Paolo Freire’s learning theory invokes a profound position on the efficacy of love. His theory is grounded in educators teaching with love. It promoted love as a necessary component for humanization and liberation.  In his book Pedagogy of the Oppressed, love is essential when students are introduced to oppression through problem-posing education.  When faced with the truth of oppression, love is the act of courage that enables students to find their freedom to dialogue about humanization and love.  Freire states, “Only by abolishing the situations of oppression is it possible to restore the love which that situation made impossible. If I do not love the world—if I do not love life—if I do not love—I cannot enter into dialogue.” His theory of education incorporates love as a conscious act in the pursuit of humanity through dialogue in the classroom.

Many of our students arrive in our classes with some form of internalized oppression.  If we, as educators, ignore this variable, our students may not recognize their potential to contribute to the world.  In Mike Martin’s self-help book,  Love’s Virtues, he states, “Internalized oppression violates the procedures that promote mutual autonomy through subtle forms of inner coercion, both from negative attitudes toward oneself and ignorance about one’s possibilities.”  Yet according to Freire, education can be an act of love because educators themselves can intentionally choose to value and present love onto their students and into the pedagogical process.  The pedagogy of love humanizes learning by engaging students in an ongoing process of self-exploration. When love is embedded in our pedagogical practices, we enable students to recognize that their needs, their desires, their wants, or whatever it is that motivates them, matter. And when a human recognizes that those things matter, life is forever changed.

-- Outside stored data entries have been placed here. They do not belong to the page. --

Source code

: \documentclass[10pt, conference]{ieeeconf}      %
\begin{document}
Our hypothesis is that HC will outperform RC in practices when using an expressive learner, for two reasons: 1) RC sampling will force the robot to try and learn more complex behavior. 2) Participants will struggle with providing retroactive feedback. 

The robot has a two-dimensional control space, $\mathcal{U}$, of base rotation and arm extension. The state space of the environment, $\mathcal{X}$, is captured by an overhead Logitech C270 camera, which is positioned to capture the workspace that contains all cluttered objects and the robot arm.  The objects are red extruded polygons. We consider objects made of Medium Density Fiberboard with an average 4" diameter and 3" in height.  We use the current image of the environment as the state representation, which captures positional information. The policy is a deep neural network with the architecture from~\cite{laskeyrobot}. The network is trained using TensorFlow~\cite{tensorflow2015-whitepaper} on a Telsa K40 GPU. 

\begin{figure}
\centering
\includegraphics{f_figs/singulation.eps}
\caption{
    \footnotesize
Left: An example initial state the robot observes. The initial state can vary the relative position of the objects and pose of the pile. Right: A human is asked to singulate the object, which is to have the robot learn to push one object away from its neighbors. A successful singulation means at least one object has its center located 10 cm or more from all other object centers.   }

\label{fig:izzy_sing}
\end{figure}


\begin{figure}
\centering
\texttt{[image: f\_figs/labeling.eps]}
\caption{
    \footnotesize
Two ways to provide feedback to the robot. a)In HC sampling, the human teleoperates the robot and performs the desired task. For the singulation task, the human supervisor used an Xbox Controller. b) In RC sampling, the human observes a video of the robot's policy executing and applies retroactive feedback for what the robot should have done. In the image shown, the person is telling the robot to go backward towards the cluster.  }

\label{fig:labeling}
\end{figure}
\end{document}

Strategies for a Pedagogy of Love

How does this translates to our lesson design?  How can the heart and the brain be encouraged to connect? Zaretta Hammond focuses on culturally responsive teaching and brain-based learning strategies from neuroscience in her book, Culturally Responsive Teaching and the Brain.  She provides six core design principles for learning:

  1. The brain seeks to minimize social threats and maximize opportunities to connect with others in community.
  2. Positive relationships keep our safety-threat detection system in check.
  3. Culture guides how we process information.
  4. Attention drives learning.
  5. All new information must be coupled with existing funds of knowledge in order to be learned.
  6. The brain physically grows through challenge and stretch, expanding its ability to do more complex thinking and learning.

Although culturally responsive teaching is about empowering systematically disenfranchised students through challenging our teaching practices, Zarettta Hammond states, “We have to create the right instructional conditions that stimulate neuron growth… by giving students work that is relevant and focused on problem solving.”  Only then can we build brain power while affirming and validating our students’ ongoing pursuit of full humanity. That is what makes us human and enables Freire’s vision to create “a world in which it will be easier to love.”

This year, fall in love all over again with teaching by reading these books. Do it for yourself, for your students, and for humanity.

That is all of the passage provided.